Namun di sisi lain, cancel culture juga membawa potensi ketidakadilan. Tidak jarang seorang guru langsung mendapat cap buruk di ruang publik hanya karena potongan video singkat, kesalahpahaman di media sosial, atau isu yang belum diverifikasi kebenarannya. Padahal, profesi guru sangat erat dengan interaksi sehari-hari yang kompleks, penuh dinamika, dan rentan disalahartikan. Dalam situasi seperti ini, cancel culture bisa berubah menjadi vonis sosial yang menutup ruang klarifikasi dan perbaikan.
bagaimana sebaiknya kita menyikapi fenomena ini?
Pertama, penting bagi guru untuk melek digital dan memahami bahwa rekam jejak di media sosial tidak bisa dianggap sepele. Setiap kata, sikap, atau tindakan bisa direkam dan disebarkan. Karena itu, kehati-hatian dalam bersikap bukan lagi pilihan, melainkan kebutuhan.
Kedua, sekolah dan lembaga pendidikan perlu membangun mekanisme penyelesaian masalah yang adil. Alih-alih langsung menghakimi, setiap dugaan pelanggaran etika guru seharusnya ditangani dengan prosedur yang transparan, memberikan kesempatan klarifikasi, dan tetap menjunjung tinggi asas praduga tak bersalah.

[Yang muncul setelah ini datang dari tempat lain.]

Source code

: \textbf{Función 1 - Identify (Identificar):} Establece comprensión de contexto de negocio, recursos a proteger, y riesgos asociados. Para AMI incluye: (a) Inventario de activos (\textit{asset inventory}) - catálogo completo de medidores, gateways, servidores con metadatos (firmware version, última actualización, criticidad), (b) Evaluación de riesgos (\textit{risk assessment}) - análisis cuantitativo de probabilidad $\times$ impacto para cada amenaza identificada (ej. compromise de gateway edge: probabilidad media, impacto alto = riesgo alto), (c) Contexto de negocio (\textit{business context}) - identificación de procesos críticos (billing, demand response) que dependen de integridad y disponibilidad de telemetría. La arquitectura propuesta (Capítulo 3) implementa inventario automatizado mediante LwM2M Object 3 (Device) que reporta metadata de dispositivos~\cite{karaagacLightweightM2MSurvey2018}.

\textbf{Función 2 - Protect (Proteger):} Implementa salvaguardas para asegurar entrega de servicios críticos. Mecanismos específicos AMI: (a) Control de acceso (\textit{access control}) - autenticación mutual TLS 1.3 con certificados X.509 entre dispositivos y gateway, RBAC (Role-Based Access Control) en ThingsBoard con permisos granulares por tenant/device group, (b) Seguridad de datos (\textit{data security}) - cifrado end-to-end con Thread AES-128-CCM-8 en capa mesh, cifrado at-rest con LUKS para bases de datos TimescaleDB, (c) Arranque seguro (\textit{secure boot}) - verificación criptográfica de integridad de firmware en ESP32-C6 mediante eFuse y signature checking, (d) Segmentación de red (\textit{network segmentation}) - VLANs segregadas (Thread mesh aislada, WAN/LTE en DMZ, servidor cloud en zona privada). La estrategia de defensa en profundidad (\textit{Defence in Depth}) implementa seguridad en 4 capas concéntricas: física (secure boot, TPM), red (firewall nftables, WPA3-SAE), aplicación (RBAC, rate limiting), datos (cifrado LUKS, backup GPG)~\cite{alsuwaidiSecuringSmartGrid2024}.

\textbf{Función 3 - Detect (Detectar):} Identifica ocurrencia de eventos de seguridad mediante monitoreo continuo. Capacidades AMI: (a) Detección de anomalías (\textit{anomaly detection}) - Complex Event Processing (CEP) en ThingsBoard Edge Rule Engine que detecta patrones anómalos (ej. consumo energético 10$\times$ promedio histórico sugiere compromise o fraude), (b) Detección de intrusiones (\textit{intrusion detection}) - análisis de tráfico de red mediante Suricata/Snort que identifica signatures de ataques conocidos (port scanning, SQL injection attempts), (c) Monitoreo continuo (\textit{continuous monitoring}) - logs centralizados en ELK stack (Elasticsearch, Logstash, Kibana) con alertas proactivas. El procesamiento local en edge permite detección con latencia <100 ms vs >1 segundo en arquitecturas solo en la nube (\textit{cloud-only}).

Ketiga, fenomena ini seharusnya dijadikan momentum refleksi bersama. Guru, siswa, dan masyarakat perlu memahami bahwa pendidikan adalah ruang belajar, bukan ruang penghakiman. Kesalahan memang tidak bisa dibenarkan, tetapi setiap kesalahan seharusnya menjadi pintu untuk perbaikan, bukan sekadar alasan untuk "menghapus" seseorang.
Pada akhirnya, cancel culture dalam dunia keguruan seharusnya menjadi pengingat, bukan penghukum. Guru adalah manusia yang juga bisa salah, tetapi peran mereka terlalu penting untuk sekadar "dihapus" begitu saja. Yang dibutuhkan adalah keseimbangan antara kritik dan empati, antara teguran dan dukungan. Dengan begitu, dunia pendidikan tetap bisa menjadi ruang yang sehat, aman, dan mendewasakan semua pihak.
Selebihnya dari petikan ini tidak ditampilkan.